Terwijl ik min of meer achter hem aan ren, zie ik voor een paar klapdeuren aan de zijkant ineens een steen ingemetseld. Vrijwel direct denk ik: "Dit kan niet!"

Maar de man rent verder en het is al spannend genoeg, want hij vindt het eng om mij de bron te laten zien. Even later moeten mijn man en ik even achterblijven en wachten. Waarschijnlijk zoekt hij ergens sleutels of typt hij een code in om een deur te openen. Als we weer verder lopen komt er plots van de andere kant een kloosterling op ons toe. Betrapt!
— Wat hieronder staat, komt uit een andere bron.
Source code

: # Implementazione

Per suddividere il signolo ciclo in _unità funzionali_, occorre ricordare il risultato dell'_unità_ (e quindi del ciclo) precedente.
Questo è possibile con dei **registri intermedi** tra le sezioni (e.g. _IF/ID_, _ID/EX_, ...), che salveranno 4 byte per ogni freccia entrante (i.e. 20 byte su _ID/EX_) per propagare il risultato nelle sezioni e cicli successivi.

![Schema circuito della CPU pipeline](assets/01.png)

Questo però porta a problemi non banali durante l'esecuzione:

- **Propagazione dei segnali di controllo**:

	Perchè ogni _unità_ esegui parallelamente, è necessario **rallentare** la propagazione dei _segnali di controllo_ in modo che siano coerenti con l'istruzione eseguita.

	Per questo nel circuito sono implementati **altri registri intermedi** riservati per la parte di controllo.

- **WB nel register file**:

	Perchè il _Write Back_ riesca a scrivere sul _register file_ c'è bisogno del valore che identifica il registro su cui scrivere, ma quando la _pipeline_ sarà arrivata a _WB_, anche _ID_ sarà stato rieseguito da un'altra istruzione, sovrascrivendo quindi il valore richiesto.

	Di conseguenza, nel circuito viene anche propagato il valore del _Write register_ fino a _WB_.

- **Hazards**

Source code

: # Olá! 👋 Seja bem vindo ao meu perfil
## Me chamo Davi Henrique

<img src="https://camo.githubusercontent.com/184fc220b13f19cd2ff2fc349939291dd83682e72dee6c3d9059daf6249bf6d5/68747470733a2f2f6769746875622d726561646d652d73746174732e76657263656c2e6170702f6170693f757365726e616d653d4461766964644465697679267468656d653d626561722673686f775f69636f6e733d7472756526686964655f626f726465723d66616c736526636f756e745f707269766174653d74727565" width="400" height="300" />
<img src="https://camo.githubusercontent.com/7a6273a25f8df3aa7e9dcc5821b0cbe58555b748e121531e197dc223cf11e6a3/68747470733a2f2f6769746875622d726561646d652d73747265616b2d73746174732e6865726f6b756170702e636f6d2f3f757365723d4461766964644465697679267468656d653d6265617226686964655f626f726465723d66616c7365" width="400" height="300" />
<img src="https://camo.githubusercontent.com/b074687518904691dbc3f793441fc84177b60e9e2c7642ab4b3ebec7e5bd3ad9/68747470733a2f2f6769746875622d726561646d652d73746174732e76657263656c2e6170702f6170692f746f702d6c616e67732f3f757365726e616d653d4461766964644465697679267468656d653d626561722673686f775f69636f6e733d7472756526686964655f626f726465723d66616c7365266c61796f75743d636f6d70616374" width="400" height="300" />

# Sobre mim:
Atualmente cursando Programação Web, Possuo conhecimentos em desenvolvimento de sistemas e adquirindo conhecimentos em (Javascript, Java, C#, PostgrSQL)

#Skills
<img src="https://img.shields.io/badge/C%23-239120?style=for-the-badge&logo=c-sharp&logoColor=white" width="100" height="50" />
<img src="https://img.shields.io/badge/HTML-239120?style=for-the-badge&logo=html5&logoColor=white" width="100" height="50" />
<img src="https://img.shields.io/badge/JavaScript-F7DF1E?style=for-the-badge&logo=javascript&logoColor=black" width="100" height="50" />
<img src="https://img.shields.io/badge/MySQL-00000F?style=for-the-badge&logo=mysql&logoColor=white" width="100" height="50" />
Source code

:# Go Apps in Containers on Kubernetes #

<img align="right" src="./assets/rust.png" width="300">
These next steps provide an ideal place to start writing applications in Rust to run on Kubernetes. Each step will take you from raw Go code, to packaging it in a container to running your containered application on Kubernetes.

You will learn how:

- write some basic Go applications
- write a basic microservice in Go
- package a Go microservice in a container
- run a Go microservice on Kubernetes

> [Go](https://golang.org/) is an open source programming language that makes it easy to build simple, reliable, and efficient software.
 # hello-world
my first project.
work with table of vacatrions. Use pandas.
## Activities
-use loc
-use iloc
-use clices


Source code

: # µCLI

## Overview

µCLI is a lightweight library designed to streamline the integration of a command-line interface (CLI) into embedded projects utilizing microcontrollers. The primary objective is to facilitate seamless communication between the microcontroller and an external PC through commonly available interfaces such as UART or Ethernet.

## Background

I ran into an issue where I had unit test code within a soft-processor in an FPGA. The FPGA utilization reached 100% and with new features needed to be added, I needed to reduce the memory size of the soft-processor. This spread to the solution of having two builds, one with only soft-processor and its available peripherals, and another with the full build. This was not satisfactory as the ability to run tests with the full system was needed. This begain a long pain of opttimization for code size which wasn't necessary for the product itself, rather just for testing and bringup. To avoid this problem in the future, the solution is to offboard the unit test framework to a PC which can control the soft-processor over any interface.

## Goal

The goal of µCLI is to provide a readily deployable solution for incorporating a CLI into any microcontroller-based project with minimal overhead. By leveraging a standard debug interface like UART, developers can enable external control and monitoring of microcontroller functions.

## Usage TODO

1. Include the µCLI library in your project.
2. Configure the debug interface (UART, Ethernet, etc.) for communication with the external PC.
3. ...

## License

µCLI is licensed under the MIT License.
De enigszins aangeschoten man meldt verlegen dat ik graag de bron zou zien. De ander knikt vriendelijk instemmend en zo staan we even later in de instellingskeuken.

 

Wat is er te zien? Een stevige glasplaat met condensdruppels aan de onderkant. Enigszins logisch om in de keuken een toegang tot de waterbron te hebben. Tegenwoordig is deze natuurlijk wel toegedekt. Op zich bijzonder dat de bron op deze wijze toch zichtbaar is.
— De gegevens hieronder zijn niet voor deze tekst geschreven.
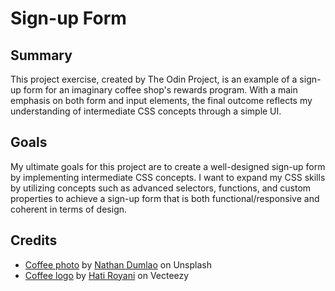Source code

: # Sign-up Form

## Summary

This project exercise, created by The Odin Project, is an example of a sign-up
form for an imaginary coffee shop's rewards program. With a main emphasis on
both form and input elements, the final outcome reflects my understanding of
intermediate CSS concepts through a simple UI.

## Goals

My ultimate goals for this project are to create a well-designed sign-up form
by implementing intermediate CSS concepts. I want to expand my CSS skills
by utilizing concepts such as advanced selectors, functions, and custom
properties to achieve a sign-up form that is both functional/responsive and
coherent in terms of design.

## Credits

* [Coffee photo](https://unsplash.com/photos/zUNs99PGDg0) by [Nathan Dumlao](https://unsplash.com/@nate_dumlao)
on Unsplash
* [Coffee logo](https://www.vecteezy.com/vector-art/627016-coffee-cup-logo-template-vector-icon)
by [Hati Royani](https://www.vecteezy.com/members/hati-royani) on Vecteezy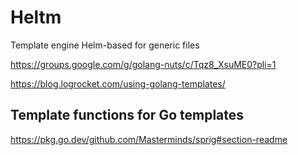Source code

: # Heltm

Template engine Helm-based for generic files



https://groups.google.com/g/golang-nuts/c/Tqz8_XsuME0?pli=1

https://blog.logrocket.com/using-golang-templates/

## Template functions for Go templates
https://pkg.go.dev/github.com/Masterminds/sprig#section-readme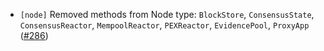 - `[node]` Removed methods from Node type: `BlockStore`, `ConsensusState`, `ConsensusReactor`,
  `MempoolReactor`, `PEXReactor`, `EvidencePool`, `ProxyApp`
  ([\#286](https://github.com/cometbft/cometbft/issues/286))
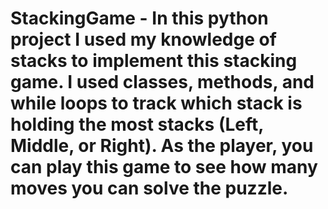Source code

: # StackingGame - In this python project I used my knowledge of stacks to implement this stacking game. I used classes, methods, and while loops to track which stack is holding the most stacks (Left, Middle, or Right). As the player, you can play this game to see how many moves you can solve the puzzle.
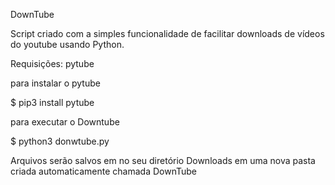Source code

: DownTube

Script criado com a simples funcionalidade de facilitar downloads de vídeos do youtube usando Python.

Requisições: pytube

para instalar o pytube

$ pip3 install pytube

para executar o Downtube

$ python3 donwtube.py

Arquivos serão salvos em no seu diretório Downloads em uma nova pasta criada automaticamente chamada DownTube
Ik twijfel wat: "Is dit de echte bron of een opvangbekken voor water of misschien zelfs afvalwater?"

De man aarzelt: "Ik weet hoe je erbij kunt komen, maar dat durf ik niet te doen; dan zou ik ontslagen worden."

Ik dring niet aan; het feit dat ik hier 'de Bron van Rolduc' zie, levert me een dot energie op.

 

Terug op onze kamer blijk ik totaal ondersteboven te zijn. Niet van de bron, maar van 'de Steen'.
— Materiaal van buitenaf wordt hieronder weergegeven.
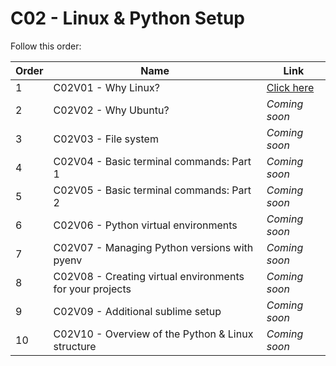 # C02 - Linux & Python Setup

Follow this order:


| Order | Name                                                    | Link                     |
|-------|---------------------------------------------------------|--------------------------|
| 1     | C02V01 - Why Linux?                                     | [Click here](01-C02V01/) |
| 2     | C02V02 - Why Ubuntu?                                    | *Coming soon*            |
| 3     | C02V03 - File system                                    | *Coming soon*            |
| 4     | C02V04 - Basic terminal commands: Part 1                | *Coming soon*            |
| 5     | C02V05 - Basic terminal commands: Part 2                | *Coming soon*            |
| 6     | C02V06 - Python virtual environments                    | *Coming soon*            |
| 7     | C02V07 - Managing Python versions with pyenv            | *Coming soon*            |
| 8     | C02V08 - Creating virtual environments for your projects| *Coming soon*            |
| 9     | C02V09 - Additional sublime setup                       | *Coming soon*            |
| 10    | C02V10 - Overview of the Python & Linux structure       | *Coming soon*            |
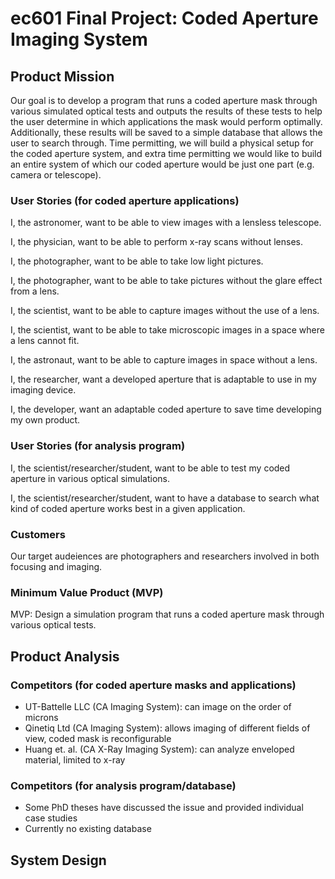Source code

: # ec601 Final Project: Coded Aperture Imaging System

 
## Product Mission
Our goal is to develop a program that runs a coded aperture mask through various simulated optical tests and outputs the results of these tests to help the user determine in which applications the mask would perform optimally. Additionally, these results will be saved to a simple database that allows the user to search through. Time permitting, we will build a physical setup for the coded aperture system, and extra time permitting we would like to build an entire system of which our coded aperture would be just one part (e.g. camera or telescope). 

  ### User Stories (for coded aperture applications)
  
  I, the astronomer, want to be able to view images with a lensless telescope.

  I, the physician, want to be able to perform x-ray scans without lenses.

  I, the photographer, want to be able to take low light pictures.

  I, the photographer, want to be able to take pictures without the glare effect from a lens.

  I, the scientist, want to be able to capture images without the use of a lens.

  I, the scientist, want to be able to take microscopic images in a space where a lens cannot fit.

  I, the astronaut, want to be able to capture images in space without a lens.

  I, the researcher, want a developed aperture that is adaptable to use in my imaging device.

  I, the developer, want an adaptable coded aperture to save time developing my own product.
  
  ### User Stories (for analysis program)
  
  I, the scientist/researcher/student, want to be able to test my coded aperture in various optical simulations.
  
  I, the scientist/researcher/student, want to have a database to search what kind of coded aperture works best in a given      application.

  ### Customers

  Our target audeiences are photographers and researchers involved in both focusing and imaging.

  ### Minimum Value Product (MVP)

  MVP: Design a simulation program that runs a coded aperture mask through various optical tests.



## Product Analysis

  ### Competitors (for coded aperture masks and applications)
  - UT-Battelle LLC (CA Imaging System): can image on the order of microns
  - Qinetiq Ltd (CA Imaging System): allows imaging of different fields of view, coded mask is reconfigurable
  - Huang et. al. (CA X-Ray Imaging System): can analyze enveloped material, limited to x-ray
  
  ### Competitors (for analysis program/database)
  - Some PhD theses have discussed the issue and provided individual case studies
  - Currently no existing database

  
## System Design

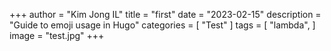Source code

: +++
author = "Kim Jong IL"
title = "first"
date = "2023-02-15"
description = "Guide to emoji usage in Hugo"
categories = [
    "Test"
]
tags = [
    "lambda",
]
image = "test.jpg"
+++

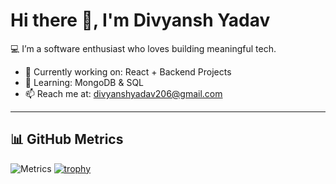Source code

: 
# Hi there 👋, I'm Divyansh Yadav

💻 I’m a software enthusiast who loves building meaningful tech.

- 🔭 Currently working on: React + Backend Projects  
- 🌱 Learning: MongoDB & SQL
- 📫 Reach me at: divyanshyadav206@gmail.com

---

## 📊 GitHub Metrics

![Metrics](https://metrics.lecoq.io/divyadav0404?template=classic&base.indepth=true&isocalendar=1&languages=1&activity=1&achievements=1)
[![trophy](https://github-profile-trophy.vercel.app/divyadav0404=ryo-ma)](https://github.com/ryo-ma/github-profile-trophy)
'Een steen die 900 jaar kloosterleven heeft overleefd... dat moet een goed beschermde steen zijn!'

Vandaag de dag twijfel ik wat; is dit echt de hoogste punt van de rots waarop de gebouwen staan of is het een losse, later ingemetselde, steen? Ik hoef het niet te weten; het is een bijzonder punt; ik kan voor deze steen geen functie bedenken of ontdekken.

 

Eerder het tegendeel, immers als iemand de klapdeur opent, lijkt de deur tegen de steen aan te slaan. Beslist onhandig als de deur terugkomt terwijl je erdoor wilt lopen. De steen is wel èrg zorgvuldig omgeven door keurig gebroken tegels. Je hoeft maar weinig van een barbaar in je te hebben of je kapt de steen weg en legt de tegels 'netjes' in verband. Aangezien ik geen foto's heb gemaakt, is dit een uitdaging voor de komende dagen...  naderbij sluipen en medewerkers die ik tegenkom vragen of ik een foto mag maken. Het lukt de volgende ochtend al!

 

 

Sinds 2012 zijn voor mensenwezens de grenzen tussen de verschillende werelden meer open. Voor mij geldt dit al lange. In mijn huidige leven staat de Etherisch Wereld van jongs af aan voor me open. In het dagelijks leven kan ik omgeven zijn door Engelen, maar ook door een Leprechaun en een Meerwezen (Visman). Ik kan met hen in gesprek gaan en soms vertellen ze me van alles of leiden ze me ongevraagd naar een voor mij interessante plek.

In de nacht volgend op mijn ontdekking van Bron en Steen van Rolduc lukt het me niet om goed in te slapen. Halfwaak sluimer ik. 'Ik had de steen moeten kussen...'

De gedachte komt op omdat Ailbertus d'Antoing, die in principe in 1104 het klooster Rolduc stichtte,  destijds op de plek van de latere crypte knielde en de grond kuste waarop hij het geluid van klokjes hoorde.

 

Halfwaak in bed wandel ik naar de steen toe en kus haar. Dan blijkt er bij de steen een vrij grote kabouter te  hebben gestaan. Nadat wij weg zijn, gaat hij naar andere kabouters.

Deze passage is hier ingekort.